### Instructions for the task:
Every line of the records that holds the word "efront" should be copied out.

=== Information ===

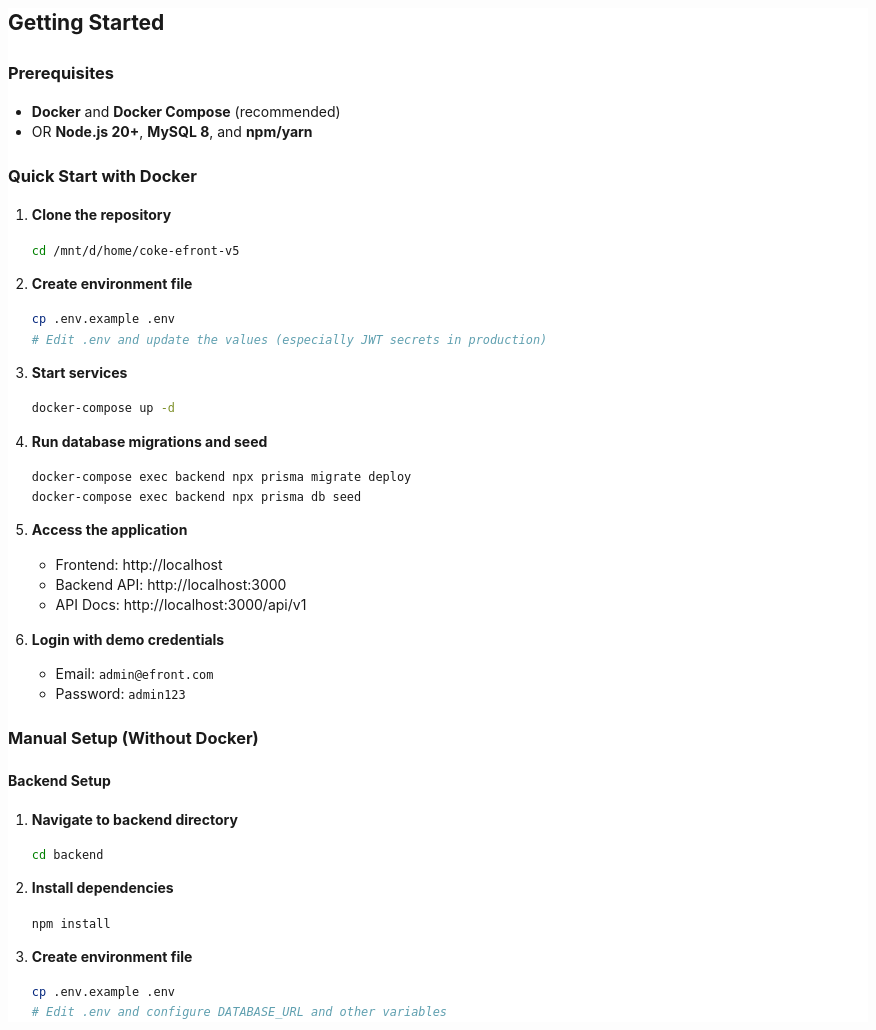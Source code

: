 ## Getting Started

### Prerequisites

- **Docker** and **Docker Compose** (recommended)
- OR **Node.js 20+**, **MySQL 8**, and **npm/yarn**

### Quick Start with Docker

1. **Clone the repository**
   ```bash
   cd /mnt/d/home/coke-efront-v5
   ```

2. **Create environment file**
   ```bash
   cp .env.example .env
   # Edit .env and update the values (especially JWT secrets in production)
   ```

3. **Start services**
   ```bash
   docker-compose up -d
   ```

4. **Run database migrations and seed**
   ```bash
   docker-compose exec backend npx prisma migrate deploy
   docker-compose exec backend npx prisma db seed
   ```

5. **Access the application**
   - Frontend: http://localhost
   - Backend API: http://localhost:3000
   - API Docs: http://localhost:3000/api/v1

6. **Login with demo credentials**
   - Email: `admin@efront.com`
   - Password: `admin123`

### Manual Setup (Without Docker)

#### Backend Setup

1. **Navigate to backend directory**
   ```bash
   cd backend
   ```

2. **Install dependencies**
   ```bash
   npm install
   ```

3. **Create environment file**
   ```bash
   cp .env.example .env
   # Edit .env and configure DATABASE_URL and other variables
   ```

===
=== Information ===

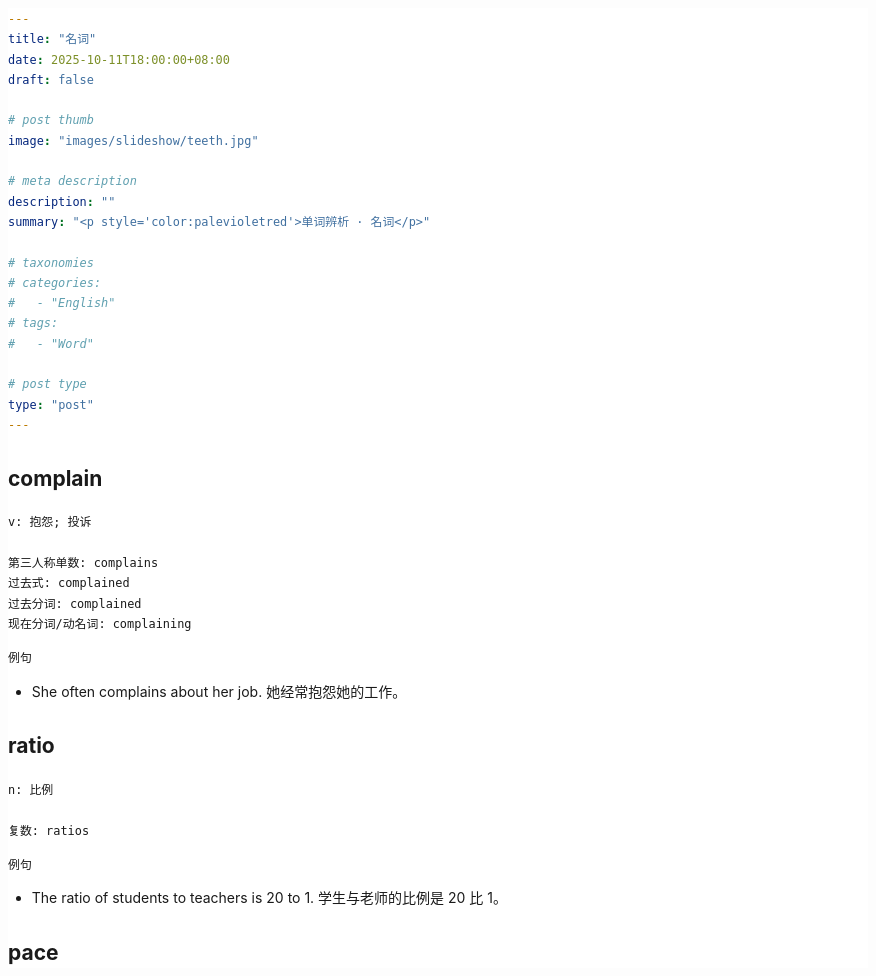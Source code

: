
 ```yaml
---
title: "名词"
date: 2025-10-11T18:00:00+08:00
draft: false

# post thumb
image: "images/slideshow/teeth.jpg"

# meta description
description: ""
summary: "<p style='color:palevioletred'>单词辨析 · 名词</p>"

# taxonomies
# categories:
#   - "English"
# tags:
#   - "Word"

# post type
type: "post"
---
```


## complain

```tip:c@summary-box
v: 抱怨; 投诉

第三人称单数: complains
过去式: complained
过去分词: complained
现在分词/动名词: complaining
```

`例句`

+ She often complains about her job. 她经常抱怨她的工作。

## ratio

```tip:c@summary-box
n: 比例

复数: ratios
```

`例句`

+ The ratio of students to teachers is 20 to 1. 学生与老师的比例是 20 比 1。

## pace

===

### Exercise output:
   cd /mnt/d/home/coke-efront-v5
   - Email: `admin@efront.com`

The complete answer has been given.